空虚。
しずく。



 窓。

そこから見える景色が、夜と昼とで違って見える。

遥か下の地に誘うように、微笑む太陽。
暗闇の中にたった一人だと思わせる月光。

流れ込む風は、なまぬるい。


何の前触れもなく、目の前に映像がよぎる。

また、いつもの。


・・・人の想像力はすごいものだ。
ほんの僅かな情報からここまで妄想が広がるのだから。


大きく震えた身体、見開いた瞳。

何度となく、繰り返した、慣れる事のない発作。


突発的に、開いていた窓から身を乗り出す。

寸前、身体が後ろに跳ね飛ばされる。

「落ち着け。

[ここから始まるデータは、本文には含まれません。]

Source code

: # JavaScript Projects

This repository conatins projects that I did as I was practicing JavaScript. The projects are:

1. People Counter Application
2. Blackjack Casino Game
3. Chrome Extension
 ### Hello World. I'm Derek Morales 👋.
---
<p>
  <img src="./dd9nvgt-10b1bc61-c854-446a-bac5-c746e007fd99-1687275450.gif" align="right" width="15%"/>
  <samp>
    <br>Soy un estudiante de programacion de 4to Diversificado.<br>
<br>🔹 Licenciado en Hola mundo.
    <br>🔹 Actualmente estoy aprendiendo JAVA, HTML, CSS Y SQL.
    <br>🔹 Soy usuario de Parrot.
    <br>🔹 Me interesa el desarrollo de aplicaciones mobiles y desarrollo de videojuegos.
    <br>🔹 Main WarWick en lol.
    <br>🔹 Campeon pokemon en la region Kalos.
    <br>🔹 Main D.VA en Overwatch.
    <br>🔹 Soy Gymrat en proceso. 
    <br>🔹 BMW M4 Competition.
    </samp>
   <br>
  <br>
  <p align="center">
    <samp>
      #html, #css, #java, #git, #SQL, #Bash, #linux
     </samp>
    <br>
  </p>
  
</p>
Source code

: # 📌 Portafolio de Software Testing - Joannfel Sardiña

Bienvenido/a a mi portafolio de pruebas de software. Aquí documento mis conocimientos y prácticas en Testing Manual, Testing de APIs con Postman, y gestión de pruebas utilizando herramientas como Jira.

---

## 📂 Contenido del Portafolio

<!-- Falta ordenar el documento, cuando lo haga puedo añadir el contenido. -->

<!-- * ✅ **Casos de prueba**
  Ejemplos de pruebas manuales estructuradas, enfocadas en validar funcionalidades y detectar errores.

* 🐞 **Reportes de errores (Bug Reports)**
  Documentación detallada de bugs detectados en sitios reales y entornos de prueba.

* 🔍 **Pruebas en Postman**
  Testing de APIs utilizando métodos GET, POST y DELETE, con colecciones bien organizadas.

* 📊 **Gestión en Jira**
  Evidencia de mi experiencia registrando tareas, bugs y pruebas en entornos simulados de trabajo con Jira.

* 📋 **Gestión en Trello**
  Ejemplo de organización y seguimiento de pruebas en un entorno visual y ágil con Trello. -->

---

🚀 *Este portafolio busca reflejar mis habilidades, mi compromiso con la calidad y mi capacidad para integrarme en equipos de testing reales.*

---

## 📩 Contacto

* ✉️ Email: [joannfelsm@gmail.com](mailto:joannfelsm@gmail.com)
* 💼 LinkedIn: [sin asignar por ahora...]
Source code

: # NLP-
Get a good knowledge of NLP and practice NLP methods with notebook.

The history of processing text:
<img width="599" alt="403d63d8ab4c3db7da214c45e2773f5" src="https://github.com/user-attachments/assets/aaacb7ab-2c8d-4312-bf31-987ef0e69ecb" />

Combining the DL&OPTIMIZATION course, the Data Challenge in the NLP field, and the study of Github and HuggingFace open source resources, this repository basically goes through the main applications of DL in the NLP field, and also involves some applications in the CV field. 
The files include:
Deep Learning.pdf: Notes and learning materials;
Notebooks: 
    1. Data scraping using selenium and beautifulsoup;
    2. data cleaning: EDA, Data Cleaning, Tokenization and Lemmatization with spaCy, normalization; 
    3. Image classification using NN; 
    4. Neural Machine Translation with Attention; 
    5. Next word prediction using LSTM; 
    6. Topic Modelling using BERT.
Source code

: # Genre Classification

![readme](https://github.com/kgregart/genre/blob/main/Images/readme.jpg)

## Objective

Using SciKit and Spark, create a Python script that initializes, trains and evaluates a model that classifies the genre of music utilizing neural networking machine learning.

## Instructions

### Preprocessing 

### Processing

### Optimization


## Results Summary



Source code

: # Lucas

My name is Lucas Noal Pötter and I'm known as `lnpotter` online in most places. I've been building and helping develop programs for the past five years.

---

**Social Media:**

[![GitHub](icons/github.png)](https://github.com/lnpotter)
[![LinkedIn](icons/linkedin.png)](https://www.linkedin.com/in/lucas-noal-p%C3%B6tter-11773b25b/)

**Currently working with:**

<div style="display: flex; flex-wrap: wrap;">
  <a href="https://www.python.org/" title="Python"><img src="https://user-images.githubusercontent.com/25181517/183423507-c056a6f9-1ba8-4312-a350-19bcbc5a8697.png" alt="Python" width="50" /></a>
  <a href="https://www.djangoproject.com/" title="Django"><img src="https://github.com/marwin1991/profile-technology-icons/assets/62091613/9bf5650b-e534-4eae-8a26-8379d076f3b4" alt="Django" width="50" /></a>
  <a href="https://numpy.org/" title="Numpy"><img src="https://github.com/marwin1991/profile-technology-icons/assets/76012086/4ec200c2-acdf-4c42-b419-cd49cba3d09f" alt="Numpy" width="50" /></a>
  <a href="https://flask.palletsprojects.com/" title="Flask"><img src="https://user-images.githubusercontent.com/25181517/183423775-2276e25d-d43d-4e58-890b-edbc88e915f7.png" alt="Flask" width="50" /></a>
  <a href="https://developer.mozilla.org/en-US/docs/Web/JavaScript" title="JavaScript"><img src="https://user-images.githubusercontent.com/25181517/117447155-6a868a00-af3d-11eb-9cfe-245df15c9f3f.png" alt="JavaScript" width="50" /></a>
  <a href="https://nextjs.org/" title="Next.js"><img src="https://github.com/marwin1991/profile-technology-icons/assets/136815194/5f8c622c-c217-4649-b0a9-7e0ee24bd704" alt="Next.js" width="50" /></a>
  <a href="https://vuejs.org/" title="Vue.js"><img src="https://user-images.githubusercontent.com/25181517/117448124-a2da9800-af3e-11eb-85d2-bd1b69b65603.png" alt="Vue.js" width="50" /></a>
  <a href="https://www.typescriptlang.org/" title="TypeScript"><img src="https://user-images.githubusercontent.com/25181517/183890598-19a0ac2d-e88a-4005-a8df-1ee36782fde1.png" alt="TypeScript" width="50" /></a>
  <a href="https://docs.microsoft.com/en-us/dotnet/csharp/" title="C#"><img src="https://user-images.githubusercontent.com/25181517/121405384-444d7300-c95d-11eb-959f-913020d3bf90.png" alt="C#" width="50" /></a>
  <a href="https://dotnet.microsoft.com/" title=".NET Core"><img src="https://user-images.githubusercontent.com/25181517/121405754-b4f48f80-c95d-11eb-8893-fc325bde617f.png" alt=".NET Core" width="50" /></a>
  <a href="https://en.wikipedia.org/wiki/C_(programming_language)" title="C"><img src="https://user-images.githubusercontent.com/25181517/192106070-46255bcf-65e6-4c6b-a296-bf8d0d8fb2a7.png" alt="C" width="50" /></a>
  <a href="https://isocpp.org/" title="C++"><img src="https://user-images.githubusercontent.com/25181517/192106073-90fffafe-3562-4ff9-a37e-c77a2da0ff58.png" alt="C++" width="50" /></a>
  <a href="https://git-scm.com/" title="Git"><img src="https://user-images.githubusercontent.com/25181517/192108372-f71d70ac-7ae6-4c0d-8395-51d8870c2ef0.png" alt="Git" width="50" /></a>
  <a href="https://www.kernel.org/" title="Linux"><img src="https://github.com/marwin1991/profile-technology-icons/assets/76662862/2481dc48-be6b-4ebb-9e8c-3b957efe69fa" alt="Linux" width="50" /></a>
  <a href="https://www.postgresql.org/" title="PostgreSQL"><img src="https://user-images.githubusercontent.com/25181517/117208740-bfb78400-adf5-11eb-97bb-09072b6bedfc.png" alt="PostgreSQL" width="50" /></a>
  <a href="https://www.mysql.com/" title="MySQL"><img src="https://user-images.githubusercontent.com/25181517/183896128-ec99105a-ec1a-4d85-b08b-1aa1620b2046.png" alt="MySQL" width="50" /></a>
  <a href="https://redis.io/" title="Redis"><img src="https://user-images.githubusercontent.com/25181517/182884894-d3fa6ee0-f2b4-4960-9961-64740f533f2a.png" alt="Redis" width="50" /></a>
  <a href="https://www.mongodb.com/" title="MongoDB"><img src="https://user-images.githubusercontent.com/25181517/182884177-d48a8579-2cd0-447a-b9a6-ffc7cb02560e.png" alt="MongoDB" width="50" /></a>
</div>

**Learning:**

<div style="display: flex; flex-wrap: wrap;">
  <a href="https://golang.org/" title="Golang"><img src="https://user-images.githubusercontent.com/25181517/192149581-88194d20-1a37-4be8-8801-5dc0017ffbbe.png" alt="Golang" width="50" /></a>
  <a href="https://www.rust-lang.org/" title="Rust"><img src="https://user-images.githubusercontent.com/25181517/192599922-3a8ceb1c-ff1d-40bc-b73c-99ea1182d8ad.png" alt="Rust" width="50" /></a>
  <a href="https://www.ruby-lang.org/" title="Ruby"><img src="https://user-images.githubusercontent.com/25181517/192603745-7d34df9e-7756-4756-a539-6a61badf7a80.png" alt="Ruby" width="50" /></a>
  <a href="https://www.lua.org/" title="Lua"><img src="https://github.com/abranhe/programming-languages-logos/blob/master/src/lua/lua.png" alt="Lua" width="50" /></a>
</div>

」

そんな声が聞こえた気もする。


苦しい、苦しい!

「い、やだ・・・。」

呟いて、また、歩み寄ろうする。


死にたがる、私。

冷静にそれを見つめる私。


そんな衝動が起こるたびに、手錠で自分を拘束する。

馬鹿みたいな、姿。

声にならない声をあげて、振りほどこうともがいて。

「そうしたのも、君のくせに。」


どうすればいい。
何をすればいい?

先は何も、見えない。

2002年05月25日(土)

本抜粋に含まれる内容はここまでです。